### The input

▬▬▬▬▬▬▬▬▬▬

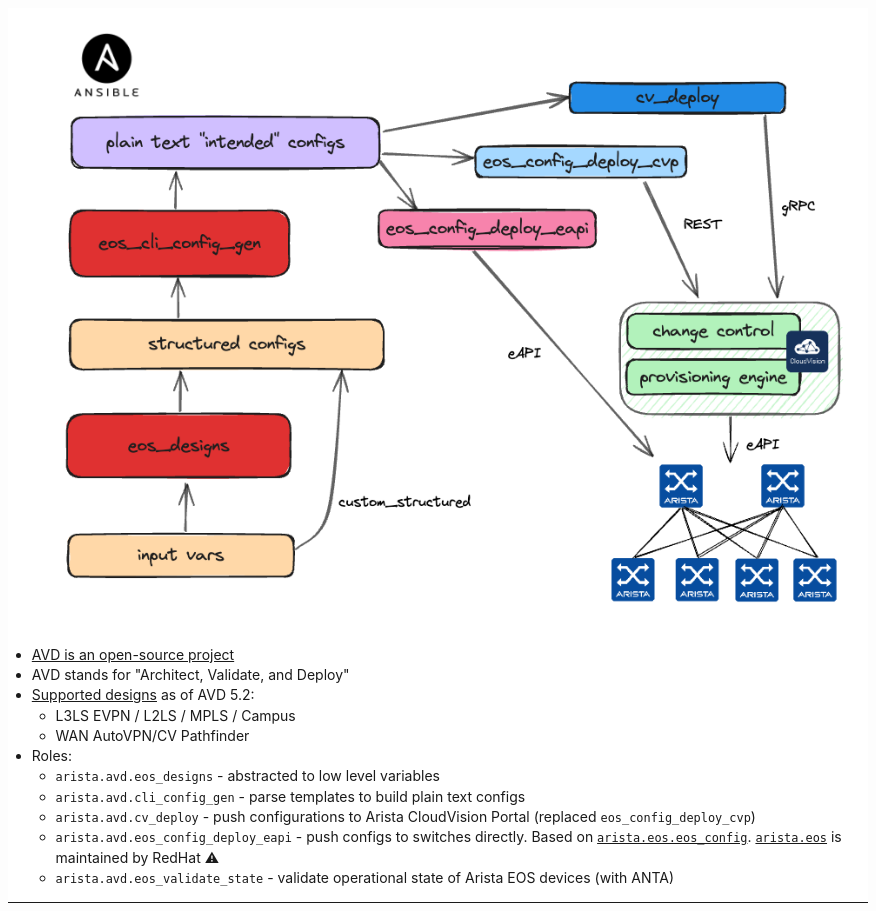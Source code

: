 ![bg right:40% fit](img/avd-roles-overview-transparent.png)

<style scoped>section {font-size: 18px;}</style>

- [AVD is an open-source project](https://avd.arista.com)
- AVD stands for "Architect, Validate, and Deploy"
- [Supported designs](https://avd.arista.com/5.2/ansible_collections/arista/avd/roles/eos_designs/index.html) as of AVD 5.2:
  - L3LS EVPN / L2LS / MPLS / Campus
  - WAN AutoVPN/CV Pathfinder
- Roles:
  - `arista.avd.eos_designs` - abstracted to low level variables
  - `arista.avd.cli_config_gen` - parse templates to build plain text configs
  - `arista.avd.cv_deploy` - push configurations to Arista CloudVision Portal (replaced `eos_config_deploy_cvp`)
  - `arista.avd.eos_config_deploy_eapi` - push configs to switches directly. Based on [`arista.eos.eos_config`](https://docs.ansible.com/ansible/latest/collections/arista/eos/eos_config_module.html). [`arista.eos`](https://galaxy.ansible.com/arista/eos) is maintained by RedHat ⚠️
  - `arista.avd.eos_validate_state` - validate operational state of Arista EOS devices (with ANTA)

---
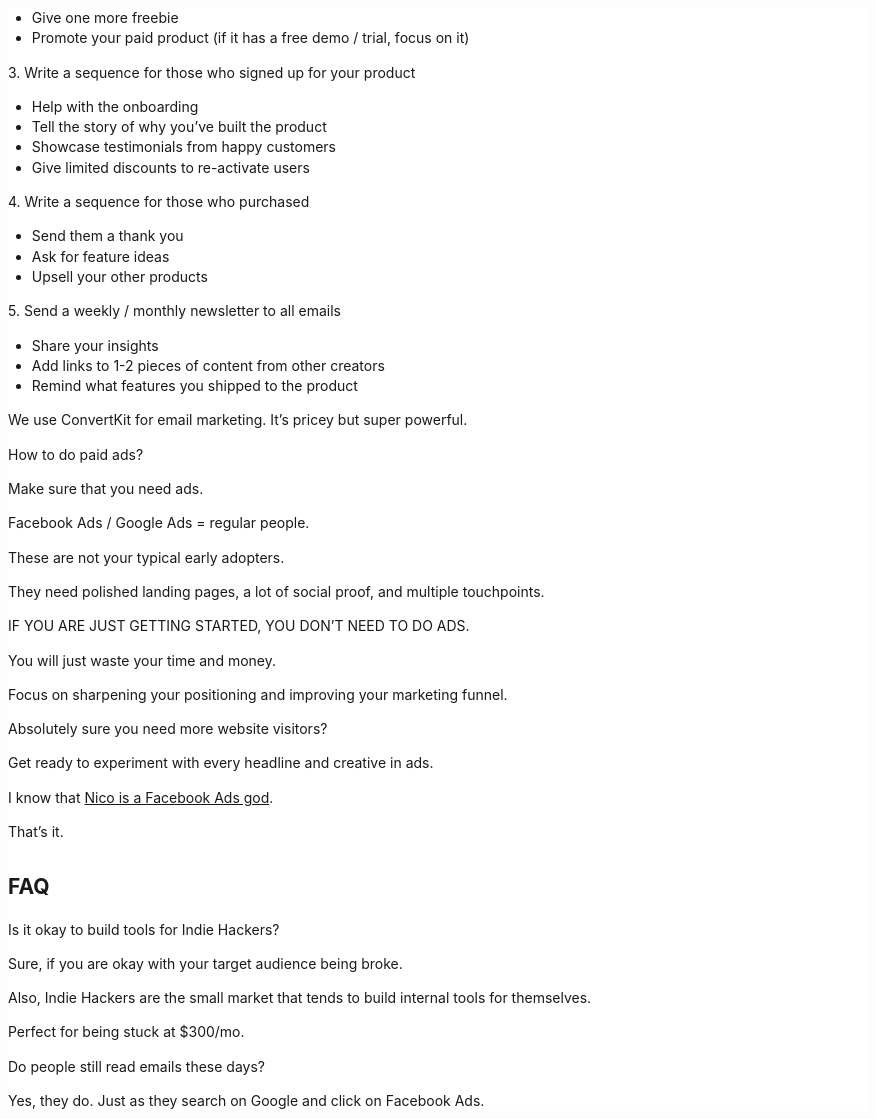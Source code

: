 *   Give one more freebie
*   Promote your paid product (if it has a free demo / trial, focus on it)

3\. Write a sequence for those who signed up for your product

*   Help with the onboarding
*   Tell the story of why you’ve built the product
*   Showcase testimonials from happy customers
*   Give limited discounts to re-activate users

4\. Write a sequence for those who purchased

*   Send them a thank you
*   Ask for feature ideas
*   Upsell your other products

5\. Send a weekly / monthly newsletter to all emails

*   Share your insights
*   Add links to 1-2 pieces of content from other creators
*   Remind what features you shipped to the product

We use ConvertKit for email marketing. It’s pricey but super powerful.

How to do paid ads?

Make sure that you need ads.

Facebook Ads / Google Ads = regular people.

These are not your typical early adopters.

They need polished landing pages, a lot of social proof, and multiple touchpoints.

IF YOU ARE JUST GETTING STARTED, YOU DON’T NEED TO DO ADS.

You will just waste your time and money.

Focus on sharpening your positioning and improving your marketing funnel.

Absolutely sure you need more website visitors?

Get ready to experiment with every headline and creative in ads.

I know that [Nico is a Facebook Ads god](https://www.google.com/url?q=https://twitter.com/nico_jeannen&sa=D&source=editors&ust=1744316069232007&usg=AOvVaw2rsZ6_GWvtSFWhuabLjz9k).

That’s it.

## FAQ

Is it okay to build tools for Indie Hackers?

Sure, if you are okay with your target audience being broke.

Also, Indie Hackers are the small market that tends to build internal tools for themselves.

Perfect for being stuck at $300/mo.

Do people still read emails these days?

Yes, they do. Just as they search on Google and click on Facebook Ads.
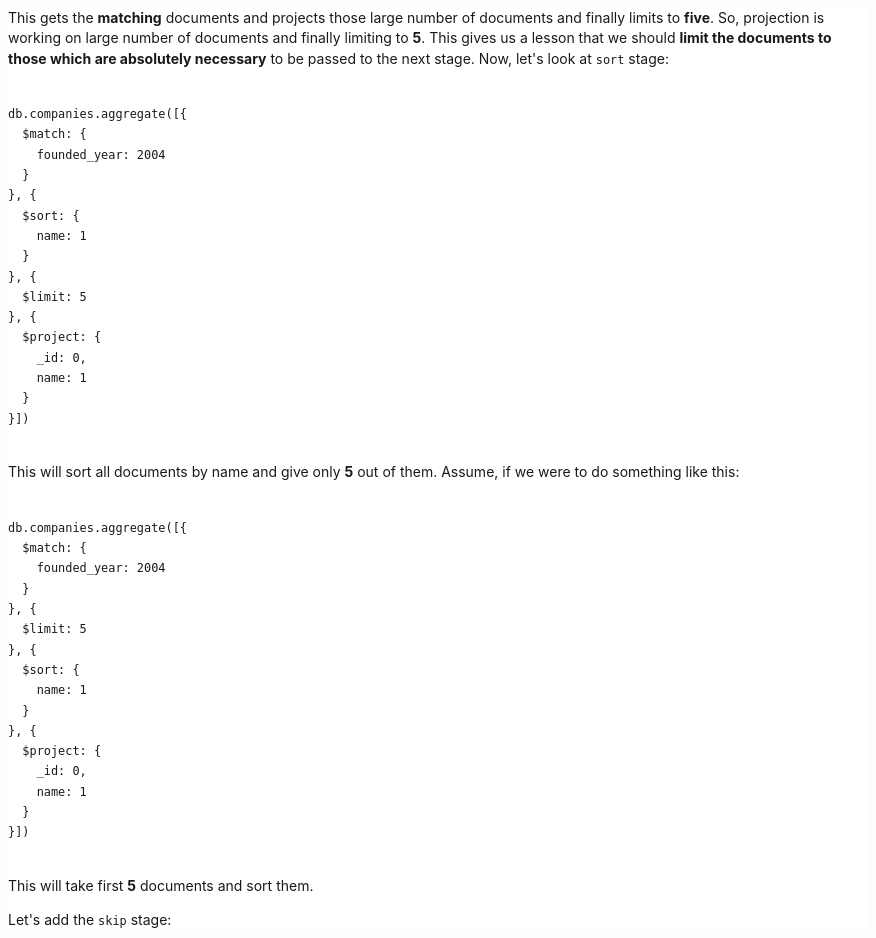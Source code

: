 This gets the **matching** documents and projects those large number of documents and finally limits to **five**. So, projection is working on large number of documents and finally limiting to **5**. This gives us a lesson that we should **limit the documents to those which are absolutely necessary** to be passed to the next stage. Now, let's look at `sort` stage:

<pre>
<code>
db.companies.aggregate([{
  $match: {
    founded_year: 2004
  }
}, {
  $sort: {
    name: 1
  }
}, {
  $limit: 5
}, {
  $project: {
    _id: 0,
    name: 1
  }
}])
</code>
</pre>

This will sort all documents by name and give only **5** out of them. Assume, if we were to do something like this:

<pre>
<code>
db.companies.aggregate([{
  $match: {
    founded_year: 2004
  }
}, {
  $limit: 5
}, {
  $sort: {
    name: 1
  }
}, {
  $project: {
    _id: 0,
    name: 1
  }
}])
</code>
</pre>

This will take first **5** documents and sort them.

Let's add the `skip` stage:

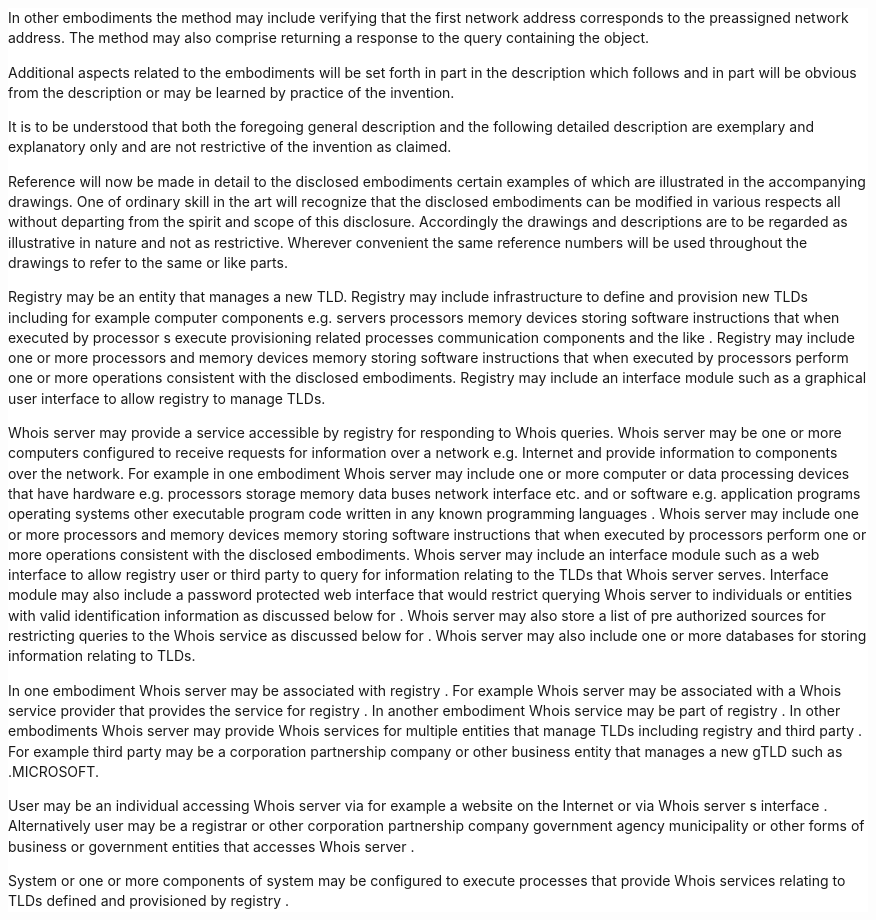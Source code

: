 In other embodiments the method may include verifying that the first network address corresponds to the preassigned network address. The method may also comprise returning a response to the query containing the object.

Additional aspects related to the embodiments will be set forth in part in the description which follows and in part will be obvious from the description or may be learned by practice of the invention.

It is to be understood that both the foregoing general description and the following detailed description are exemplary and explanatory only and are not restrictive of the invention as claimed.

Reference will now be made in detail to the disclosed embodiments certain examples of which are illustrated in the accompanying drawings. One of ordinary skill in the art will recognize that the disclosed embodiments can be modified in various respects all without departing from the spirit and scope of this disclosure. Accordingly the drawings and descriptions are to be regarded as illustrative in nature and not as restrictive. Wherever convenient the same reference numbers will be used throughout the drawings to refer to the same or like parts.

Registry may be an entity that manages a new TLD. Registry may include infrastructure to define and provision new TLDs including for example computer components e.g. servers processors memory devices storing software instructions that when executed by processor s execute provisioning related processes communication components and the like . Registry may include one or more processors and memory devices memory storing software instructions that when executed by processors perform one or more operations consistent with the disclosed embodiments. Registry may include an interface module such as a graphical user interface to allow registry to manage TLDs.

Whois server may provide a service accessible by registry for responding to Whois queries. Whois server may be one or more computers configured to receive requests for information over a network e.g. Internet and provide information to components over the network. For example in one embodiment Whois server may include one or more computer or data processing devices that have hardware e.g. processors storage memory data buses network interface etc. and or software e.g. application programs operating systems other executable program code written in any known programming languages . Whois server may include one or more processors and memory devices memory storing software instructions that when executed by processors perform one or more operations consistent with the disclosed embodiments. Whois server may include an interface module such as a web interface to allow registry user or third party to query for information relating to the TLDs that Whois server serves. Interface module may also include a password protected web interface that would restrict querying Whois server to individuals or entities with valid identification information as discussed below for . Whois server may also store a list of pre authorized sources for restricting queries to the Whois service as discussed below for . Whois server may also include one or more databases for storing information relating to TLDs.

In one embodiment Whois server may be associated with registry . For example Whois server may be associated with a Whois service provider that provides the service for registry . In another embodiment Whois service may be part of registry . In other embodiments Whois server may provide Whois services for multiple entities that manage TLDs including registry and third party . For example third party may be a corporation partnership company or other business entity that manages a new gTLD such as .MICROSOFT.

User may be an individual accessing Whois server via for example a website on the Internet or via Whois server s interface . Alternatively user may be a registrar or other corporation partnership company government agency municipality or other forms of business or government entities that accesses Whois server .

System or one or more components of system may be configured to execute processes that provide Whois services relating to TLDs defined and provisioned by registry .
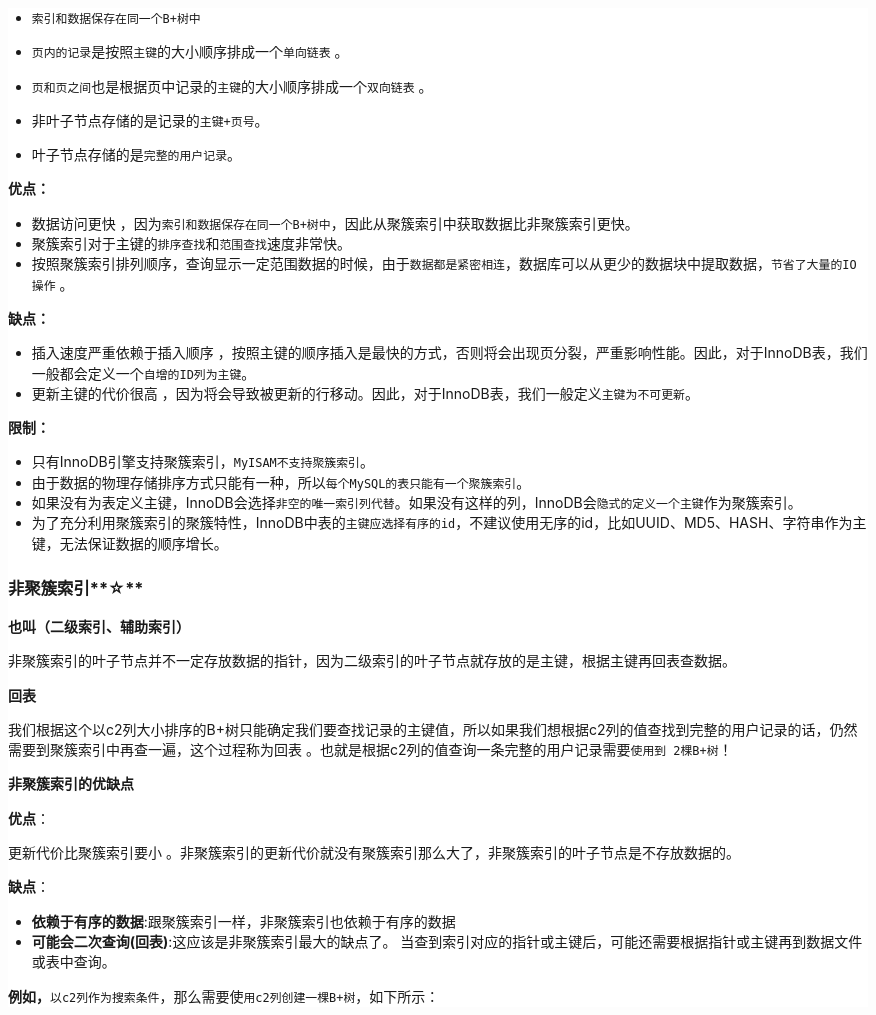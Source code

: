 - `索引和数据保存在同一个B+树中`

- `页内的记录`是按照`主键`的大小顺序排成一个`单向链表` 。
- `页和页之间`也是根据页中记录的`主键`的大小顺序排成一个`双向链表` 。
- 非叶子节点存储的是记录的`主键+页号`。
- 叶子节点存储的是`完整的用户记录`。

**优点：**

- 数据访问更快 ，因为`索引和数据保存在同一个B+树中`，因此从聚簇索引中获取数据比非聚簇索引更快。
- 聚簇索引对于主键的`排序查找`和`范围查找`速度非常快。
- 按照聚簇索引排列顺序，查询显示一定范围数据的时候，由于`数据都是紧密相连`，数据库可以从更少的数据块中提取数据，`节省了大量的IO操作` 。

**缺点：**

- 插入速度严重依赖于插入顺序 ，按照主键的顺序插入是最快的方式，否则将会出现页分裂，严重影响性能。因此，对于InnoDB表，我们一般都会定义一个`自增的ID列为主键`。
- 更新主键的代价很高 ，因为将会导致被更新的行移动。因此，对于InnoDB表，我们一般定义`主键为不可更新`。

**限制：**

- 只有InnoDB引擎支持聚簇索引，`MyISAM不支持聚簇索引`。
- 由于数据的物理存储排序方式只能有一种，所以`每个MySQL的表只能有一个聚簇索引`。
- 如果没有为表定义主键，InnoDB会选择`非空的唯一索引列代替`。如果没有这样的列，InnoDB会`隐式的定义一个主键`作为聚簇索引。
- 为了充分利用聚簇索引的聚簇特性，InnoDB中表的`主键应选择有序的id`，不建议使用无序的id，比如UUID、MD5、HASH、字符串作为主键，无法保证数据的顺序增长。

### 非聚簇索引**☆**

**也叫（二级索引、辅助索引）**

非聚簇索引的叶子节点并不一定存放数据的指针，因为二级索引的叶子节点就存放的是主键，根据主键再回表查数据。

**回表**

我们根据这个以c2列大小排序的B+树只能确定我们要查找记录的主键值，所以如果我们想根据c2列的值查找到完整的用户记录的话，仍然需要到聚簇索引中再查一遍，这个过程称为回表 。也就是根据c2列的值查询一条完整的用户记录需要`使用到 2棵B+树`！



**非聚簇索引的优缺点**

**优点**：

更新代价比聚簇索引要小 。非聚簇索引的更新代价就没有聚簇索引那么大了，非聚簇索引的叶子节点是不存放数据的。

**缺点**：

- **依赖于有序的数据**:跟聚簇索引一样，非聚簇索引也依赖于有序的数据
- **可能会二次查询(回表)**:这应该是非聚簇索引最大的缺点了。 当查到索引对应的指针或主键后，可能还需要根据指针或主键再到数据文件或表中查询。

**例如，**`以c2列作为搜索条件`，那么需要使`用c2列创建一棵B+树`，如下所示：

▬▬▬▬▬▬▬▬▬▬

### Your objective
Restate word for word only the lines above from the line containing "built the product" to the line containing "Focus on sharpening", both of them included.

### Response to this exercise
*   Tell the story of why you’ve built the product
*   Showcase testimonials from happy customers
*   Give limited discounts to re-activate users

4\. Write a sequence for those who purchased

*   Send them a thank you
*   Ask for feature ideas
*   Upsell your other products

5\. Send a weekly / monthly newsletter to all emails

*   Share your insights
*   Add links to 1-2 pieces of content from other creators
*   Remind what features you shipped to the product

We use ConvertKit for email marketing. It’s pricey but super powerful.

How to do paid ads?

Make sure that you need ads.

Facebook Ads / Google Ads = regular people.

These are not your typical early adopters.

They need polished landing pages, a lot of social proof, and multiple touchpoints.

IF YOU ARE JUST GETTING STARTED, YOU DON’T NEED TO DO ADS.

You will just waste your time and money.

Focus on sharpening your positioning and improving your marketing funnel.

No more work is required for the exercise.